B12 deficiency is usually detected through a B12 blood level. Typical lower limits of normal are 200 pg/ml. Levels between 150 and 300 should be confirmed with secondary surrogate markers (see following). A CBC test may show macrocytic anemia. This is not required for diagnosis, and the absence of anemia should not dissuade the physician from considering B12 deficiency. We prefer patients to have B12 of around 500, and will often suggest oral supplements when it is lower.

Because B12 is stored in the liver, it takes about 2 years following a sudden cessation of intake for signs of deficiency to arise.

Bacterial overgrowth syndrome may be detected via upper GI, serum D-lactate, and blood alcohol level. A small bowel biopsy is occasionally helpful in ruling out Celiac disease (as is anti-Gliaden antibodies) as well as Whipples disease. Celiac may be particularly relevant as some patients with celiac have unsteadiness too. H-pylori infection can be assayed for with a blood test. Intrinsic factor and parietal cell antibody tests are available.

Surrogate markers for B12 deficiency include methylmalonic acid (MMA) and homocysteine. MMA is elevated in 90-98% of patients with B12 deficiency. This test may be overly sensitive as 25-20% of patients over the age of 70 have elevated levels of MMA, but 25-33% of them do not have B12 deficiency. For this reason, MMA is not routinely recommended in the elderly. Homocysteine is also elevated in B12 deficiency.

Shillings test:

In the past, the Shilling's test was advocated as a method of determining whether oral vs nasal or intramuscular B12 supplementation will be required. In the Shillings test it can be determined whether or not oral B12 is absorbable using a radioassay. One microgram of radioactive B12 is given by mouth. One hour later, 1 mg of non-radioactive B12 is given as a "flushing dose", to prevent further absorption. Radioactive B12 is counted in the blood and urine. The test can be also done with the addition of intrinsic factor, pancreatic extract, and after therapeutic attempts to improve absorption (such as gluten free diet, use of antibiotics).

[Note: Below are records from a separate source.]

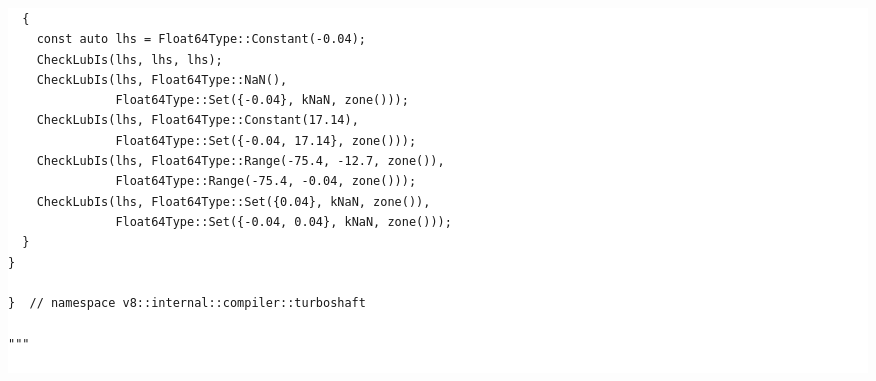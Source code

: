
 ```
  {
    const auto lhs = Float64Type::Constant(-0.04);
    CheckLubIs(lhs, lhs, lhs);
    CheckLubIs(lhs, Float64Type::NaN(),
               Float64Type::Set({-0.04}, kNaN, zone()));
    CheckLubIs(lhs, Float64Type::Constant(17.14),
               Float64Type::Set({-0.04, 17.14}, zone()));
    CheckLubIs(lhs, Float64Type::Range(-75.4, -12.7, zone()),
               Float64Type::Range(-75.4, -0.04, zone()));
    CheckLubIs(lhs, Float64Type::Set({0.04}, kNaN, zone()),
               Float64Type::Set({-0.04, 0.04}, kNaN, zone()));
  }
}

}  // namespace v8::internal::compiler::turboshaft

"""


```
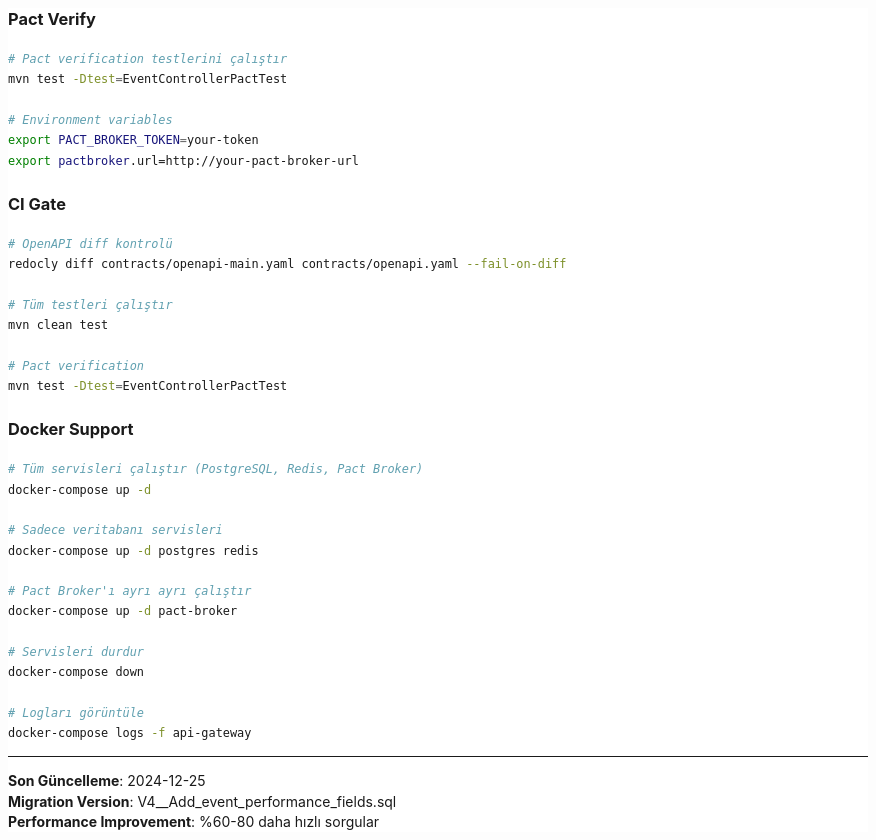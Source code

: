 ### Pact Verify

```bash
# Pact verification testlerini çalıştır
mvn test -Dtest=EventControllerPactTest

# Environment variables
export PACT_BROKER_TOKEN=your-token
export pactbroker.url=http://your-pact-broker-url
```

### CI Gate

```bash
# OpenAPI diff kontrolü
redocly diff contracts/openapi-main.yaml contracts/openapi.yaml --fail-on-diff

# Tüm testleri çalıştır
mvn clean test

# Pact verification
mvn test -Dtest=EventControllerPactTest
```

### Docker Support

```bash
# Tüm servisleri çalıştır (PostgreSQL, Redis, Pact Broker)
docker-compose up -d

# Sadece veritabanı servisleri
docker-compose up -d postgres redis

# Pact Broker'ı ayrı ayrı çalıştır
docker-compose up -d pact-broker

# Servisleri durdur
docker-compose down

# Logları görüntüle
docker-compose logs -f api-gateway
```

---

**Son Güncelleme**: 2024-12-25  
**Migration Version**: V4\_\_Add_event_performance_fields.sql  
**Performance Improvement**: %60-80 daha hızlı sorgular
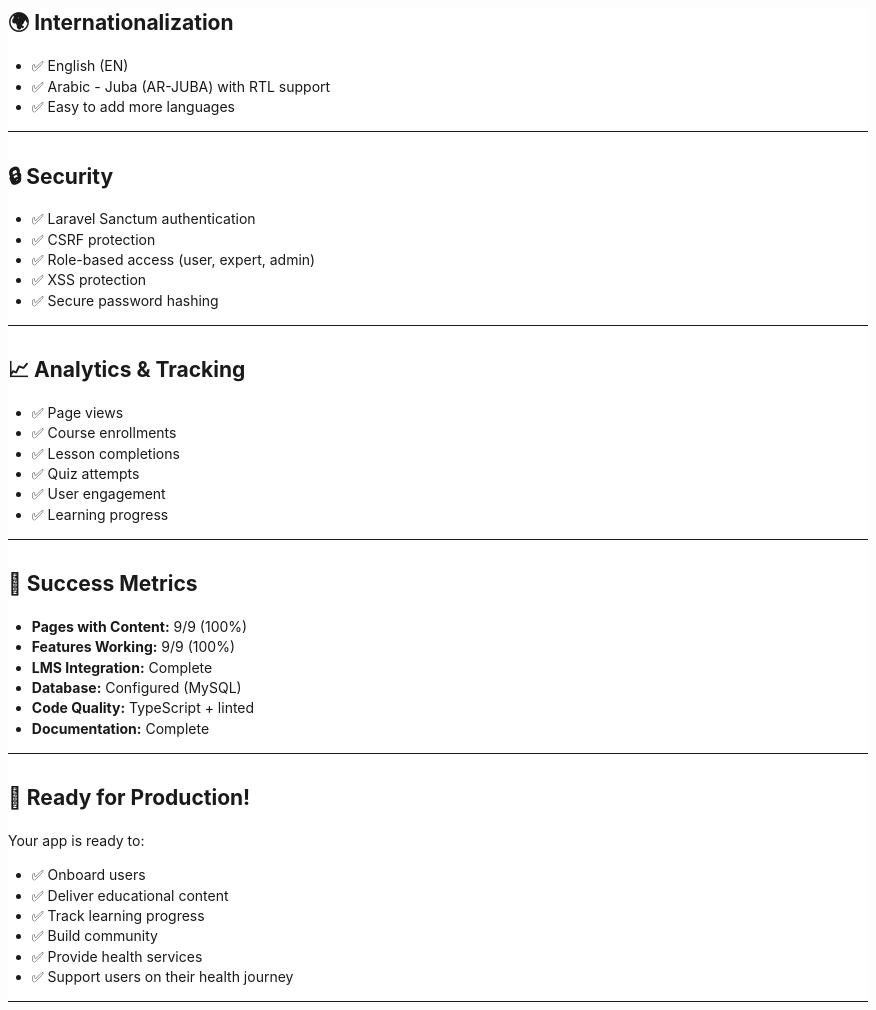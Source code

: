 
## 🌍 Internationalization

- ✅ English (EN)
- ✅ Arabic - Juba (AR-JUBA) with RTL support
- ✅ Easy to add more languages

---

## 🔒 Security

- ✅ Laravel Sanctum authentication
- ✅ CSRF protection
- ✅ Role-based access (user, expert, admin)
- ✅ XSS protection
- ✅ Secure password hashing

---

## 📈 Analytics & Tracking

- ✅ Page views
- ✅ Course enrollments
- ✅ Lesson completions
- ✅ Quiz attempts
- ✅ User engagement
- ✅ Learning progress

---

## 🎉 Success Metrics

- **Pages with Content:** 9/9 (100%)
- **Features Working:** 9/9 (100%)
- **LMS Integration:** Complete
- **Database:** Configured (MySQL)
- **Code Quality:** TypeScript + linted
- **Documentation:** Complete

---

## 🚀 Ready for Production!

Your app is ready to:
- ✅ Onboard users
- ✅ Deliver educational content
- ✅ Track learning progress
- ✅ Build community
- ✅ Provide health services
- ✅ Support users on their health journey

---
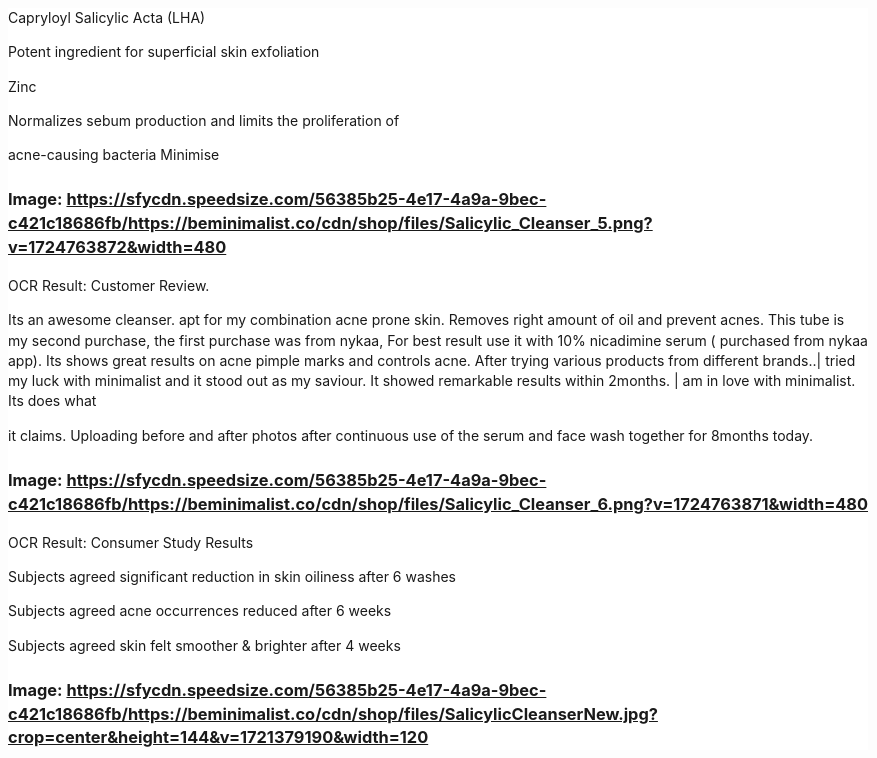 Capryloyl Salicylic Acta (LHA)

Potent ingredient for
superficial skin exfoliation

Zinc

Normalizes sebum
production and limits
the proliferation of

acne-causing bacteria Minimise

### Image: https://sfycdn.speedsize.com/56385b25-4e17-4a9a-9bec-c421c18686fb/https://beminimalist.co/cdn/shop/files/Salicylic_Cleanser_5.png?v=1724763872&width=480

OCR Result: Customer
Review.

Its an awesome cleanser. apt for my combination acne prone skin.
Removes right amount of oil and prevent acnes. This tube is my
second purchase, the first purchase was from nykaa, For best result
use it with 10% nicadimine serum ( purchased from nykaa app). Its
shows great results on acne pimple marks and controls acne. After
trying various products from different brands..| tried my luck with
minimalist and it stood out as my saviour. It showed remarkable
results within 2months. | am in love with minimalist. Its does what

it claims. Uploading before and after photos after continuous use
of the serum and face wash together for 8months today.

### Image: https://sfycdn.speedsize.com/56385b25-4e17-4a9a-9bec-c421c18686fb/https://beminimalist.co/cdn/shop/files/Salicylic_Cleanser_6.png?v=1724763871&width=480

OCR Result: Consumer
Study Results

Subjects agreed significant
reduction in skin oiliness after
6 washes

Subjects agreed acne
occurrences reduced
after 6 weeks

Subjects agreed skin felt
smoother & brighter after 4
weeks

### Image: https://sfycdn.speedsize.com/56385b25-4e17-4a9a-9bec-c421c18686fb/https://beminimalist.co/cdn/shop/files/SalicylicCleanserNew.jpg?crop=center&height=144&v=1721379190&width=120
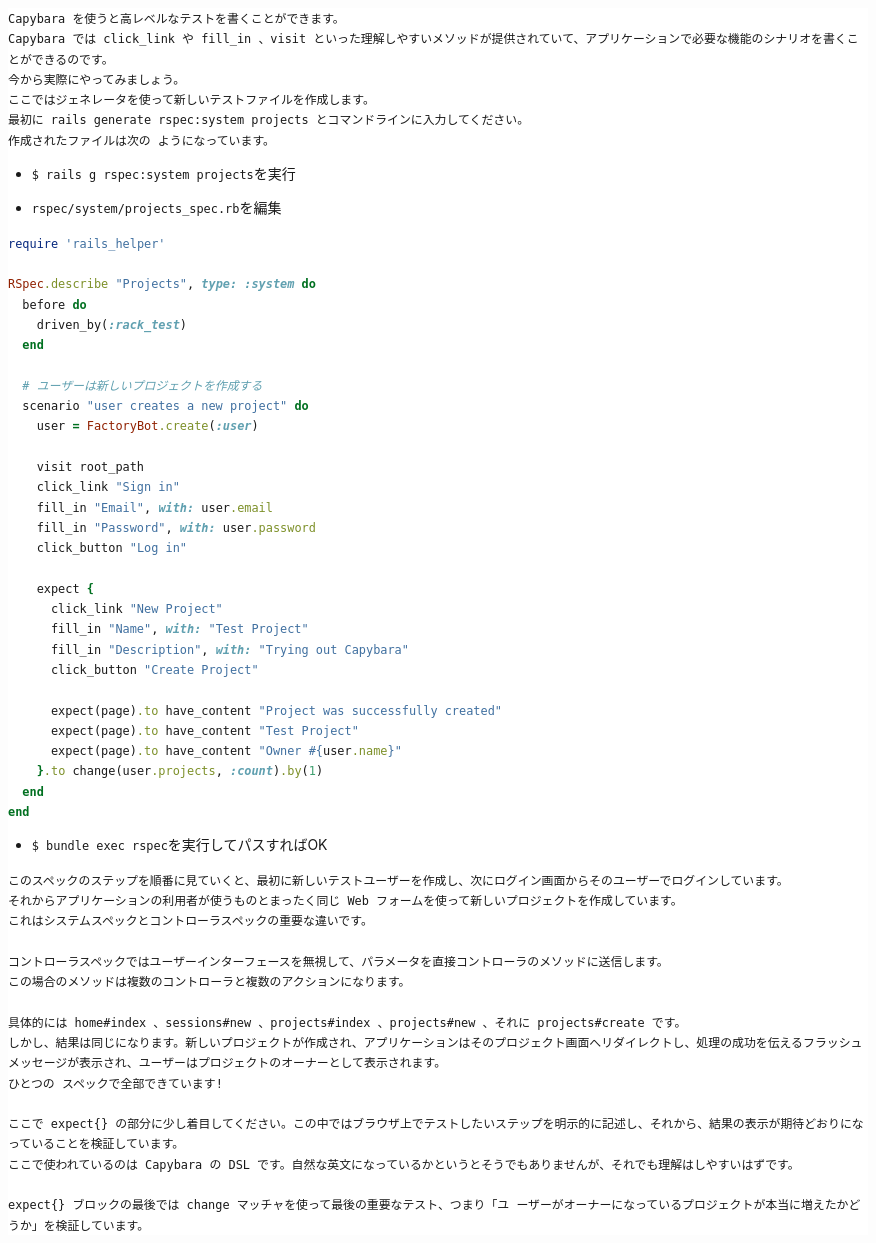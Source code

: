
 ```
Capybara を使うと高レベルなテストを書くことができます。
Capybara では click_link や fill_in 、visit といった理解しやすいメソッドが提供されていて、アプリケーションで必要な機能のシナリオを書くことができるのです。
今から実際にやってみましょう。
ここではジェネレータを使って新しいテストファイルを作成します。
最初に rails generate rspec:system projects とコマンドラインに入力してください。
作成されたファイルは次の ようになっています。
```

+ `$ rails g rspec:system projects`を実行<br>

+ `rspec/system/projects_spec.rb`を編集<br>

```rb:projects_spec.rb
require 'rails_helper'

RSpec.describe "Projects", type: :system do
  before do
    driven_by(:rack_test)
  end

  # ユーザーは新しいプロジェクトを作成する
  scenario "user creates a new project" do
    user = FactoryBot.create(:user)

    visit root_path
    click_link "Sign in"
    fill_in "Email", with: user.email
    fill_in "Password", with: user.password
    click_button "Log in"

    expect {
      click_link "New Project"
      fill_in "Name", with: "Test Project"
      fill_in "Description", with: "Trying out Capybara"
      click_button "Create Project"

      expect(page).to have_content "Project was successfully created"
      expect(page).to have_content "Test Project"
      expect(page).to have_content "Owner #{user.name}"
    }.to change(user.projects, :count).by(1)
  end
end
```

+ `$ bundle exec rspec`を実行してパスすればOK<br>

```
このスペックのステップを順番に見ていくと、最初に新しいテストユーザーを作成し、次にログイン画面からそのユーザーでログインしています。
それからアプリケーションの利用者が使うものとまったく同じ Web フォームを使って新しいプロジェクトを作成しています。
これはシステムスペックとコントローラスペックの重要な違いです。

コントローラスペックではユーザーインターフェースを無視して、パラメータを直接コントローラのメソッドに送信します。
この場合のメソッドは複数のコントローラと複数のアクションになります。

具体的には home#index 、sessions#new 、projects#index 、projects#new 、それに projects#create です。
しかし、結果は同じになります。新しいプロジェクトが作成され、アプリケーションはそのプロジェクト画面へリダイレクトし、処理の成功を伝えるフラッシュメッセージが表示され、ユーザーはプロジェクトのオーナーとして表示されます。
ひとつの スペックで全部できています!

ここで expect{} の部分に少し着目してください。この中ではブラウザ上でテストしたいステップを明示的に記述し、それから、結果の表示が期待どおりになっていることを検証しています。
ここで使われているのは Capybara の DSL です。自然な英文になっているかというとそうでもありませんが、それでも理解はしやすいはずです。

expect{} ブロックの最後では change マッチャを使って最後の重要なテスト、つまり「ユ ーザーがオーナーになっているプロジェクトが本当に増えたかどうか」を検証しています。
```
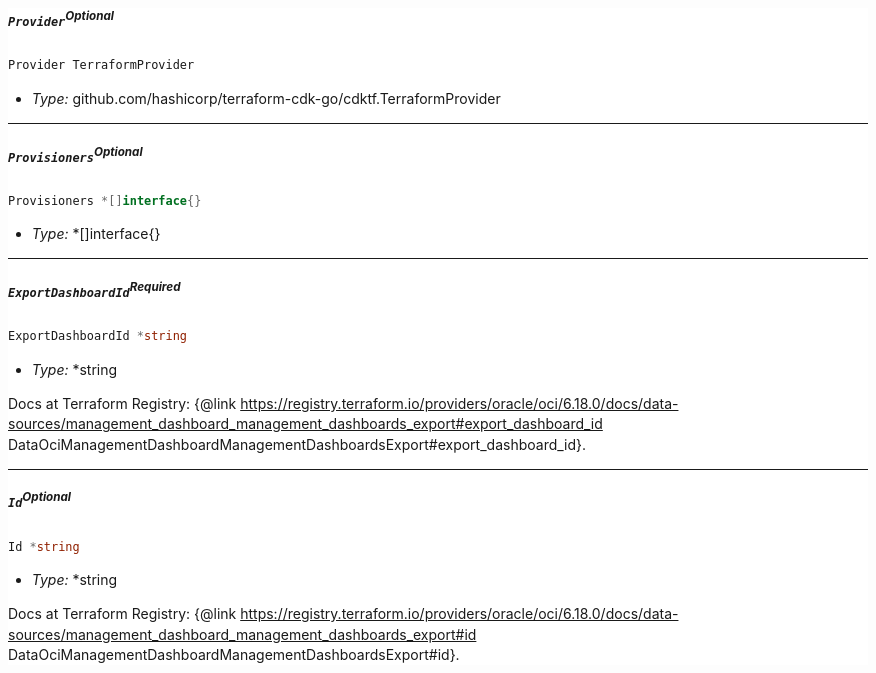 ##### `Provider`<sup>Optional</sup> <a name="Provider" id="rhizo-co-terraform-provider-oci.dataOciManagementDashboardManagementDashboardsExport.DataOciManagementDashboardManagementDashboardsExportConfig.property.provider"></a>

```go
Provider TerraformProvider
```

- *Type:* github.com/hashicorp/terraform-cdk-go/cdktf.TerraformProvider

---

##### `Provisioners`<sup>Optional</sup> <a name="Provisioners" id="rhizo-co-terraform-provider-oci.dataOciManagementDashboardManagementDashboardsExport.DataOciManagementDashboardManagementDashboardsExportConfig.property.provisioners"></a>

```go
Provisioners *[]interface{}
```

- *Type:* *[]interface{}

---

##### `ExportDashboardId`<sup>Required</sup> <a name="ExportDashboardId" id="rhizo-co-terraform-provider-oci.dataOciManagementDashboardManagementDashboardsExport.DataOciManagementDashboardManagementDashboardsExportConfig.property.exportDashboardId"></a>

```go
ExportDashboardId *string
```

- *Type:* *string

Docs at Terraform Registry: {@link https://registry.terraform.io/providers/oracle/oci/6.18.0/docs/data-sources/management_dashboard_management_dashboards_export#export_dashboard_id DataOciManagementDashboardManagementDashboardsExport#export_dashboard_id}.

---

##### `Id`<sup>Optional</sup> <a name="Id" id="rhizo-co-terraform-provider-oci.dataOciManagementDashboardManagementDashboardsExport.DataOciManagementDashboardManagementDashboardsExportConfig.property.id"></a>

```go
Id *string
```

- *Type:* *string

Docs at Terraform Registry: {@link https://registry.terraform.io/providers/oracle/oci/6.18.0/docs/data-sources/management_dashboard_management_dashboards_export#id DataOciManagementDashboardManagementDashboardsExport#id}.
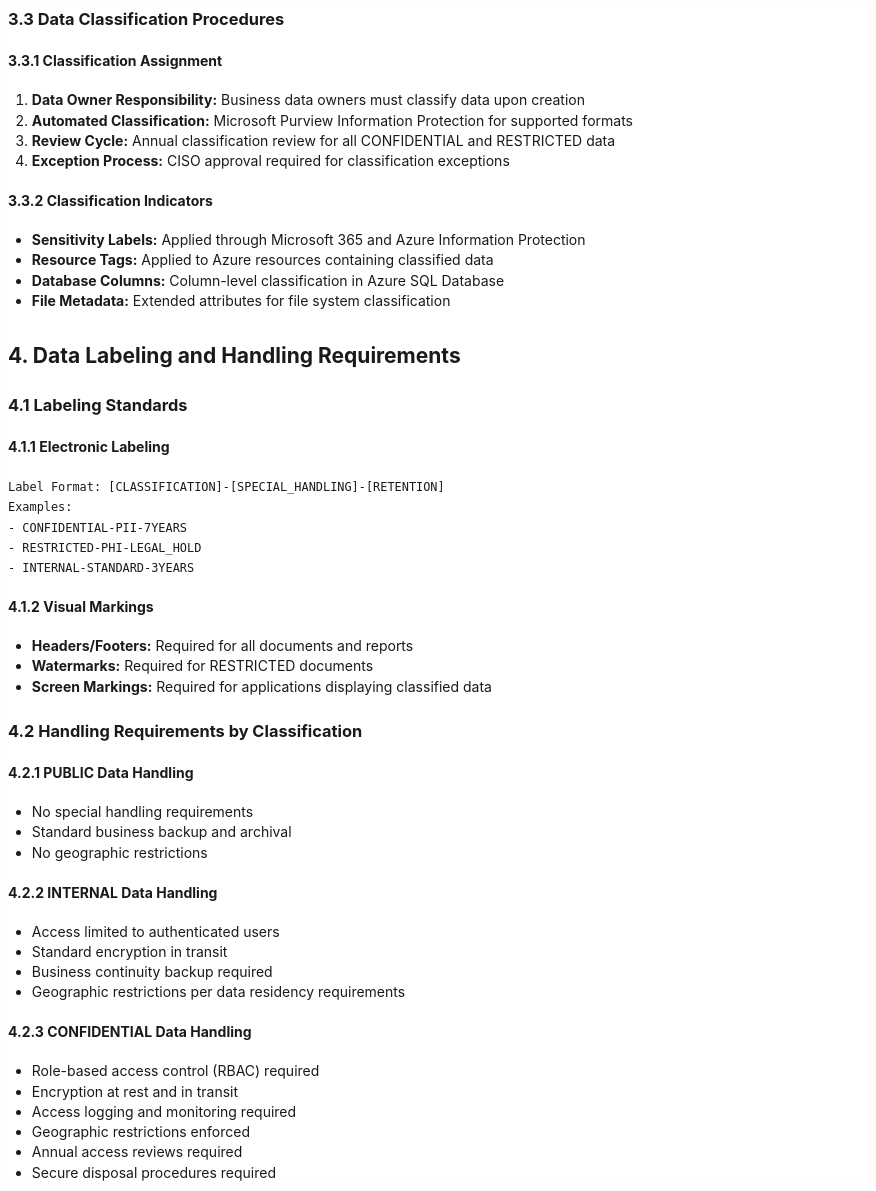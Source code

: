 ### 3.3 Data Classification Procedures

#### 3.3.1 Classification Assignment
1. **Data Owner Responsibility:** Business data owners must classify data upon creation
2. **Automated Classification:** Microsoft Purview Information Protection for supported formats
3. **Review Cycle:** Annual classification review for all CONFIDENTIAL and RESTRICTED data
4. **Exception Process:** CISO approval required for classification exceptions

#### 3.3.2 Classification Indicators
- **Sensitivity Labels:** Applied through Microsoft 365 and Azure Information Protection
- **Resource Tags:** Applied to Azure resources containing classified data
- **Database Columns:** Column-level classification in Azure SQL Database
- **File Metadata:** Extended attributes for file system classification

## 4. Data Labeling and Handling Requirements

### 4.1 Labeling Standards

#### 4.1.1 Electronic Labeling
```
Label Format: [CLASSIFICATION]-[SPECIAL_HANDLING]-[RETENTION]
Examples:
- CONFIDENTIAL-PII-7YEARS
- RESTRICTED-PHI-LEGAL_HOLD
- INTERNAL-STANDARD-3YEARS
```

#### 4.1.2 Visual Markings
- **Headers/Footers:** Required for all documents and reports
- **Watermarks:** Required for RESTRICTED documents
- **Screen Markings:** Required for applications displaying classified data

### 4.2 Handling Requirements by Classification

#### 4.2.1 PUBLIC Data Handling
- No special handling requirements
- Standard business backup and archival
- No geographic restrictions

#### 4.2.2 INTERNAL Data Handling
- Access limited to authenticated users
- Standard encryption in transit
- Business continuity backup required
- Geographic restrictions per data residency requirements

#### 4.2.3 CONFIDENTIAL Data Handling
- Role-based access control (RBAC) required
- Encryption at rest and in transit
- Access logging and monitoring required
- Geographic restrictions enforced
- Annual access reviews required
- Secure disposal procedures required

The Shillings test is expensive and inconvenient. The clinical benefit of the Shillings test is also sometimes difficult to follow, as the cost of the test greatly exceeds the cost of supplementing B12 and rechecking B12 later. Some authors advocate simply providing B12 to the patient via an oral or nasal route, and then retesting the patient after a few months as a simpler and more direct method of determining whether shots will be needed.

Treatment of B12 deficiency

There are presently a variety of options.

All modes of treatment should include a method of checking for response (i.e. a B12 level, clinical followup). If clinical syndromes do not improve on oral B12 supplementation, and B12 level is normalized (we would look for a level of about 500) assess surrogate markers (MMA, homocysteine).

In situations where there is a treatable cause of malabsorption, treatment should also be directed towards this cause.

Case Example of B12 deficiency:

A 45 year old man presented with dizziness. The usual tests including audiometry, ENG and an MRI were all normal. In the course of an evaluation for gastritis it was determined that he was infected with H-pylori. B12 levels were checked and found to be low (100). His dizziness eventually resolved with injections of B12.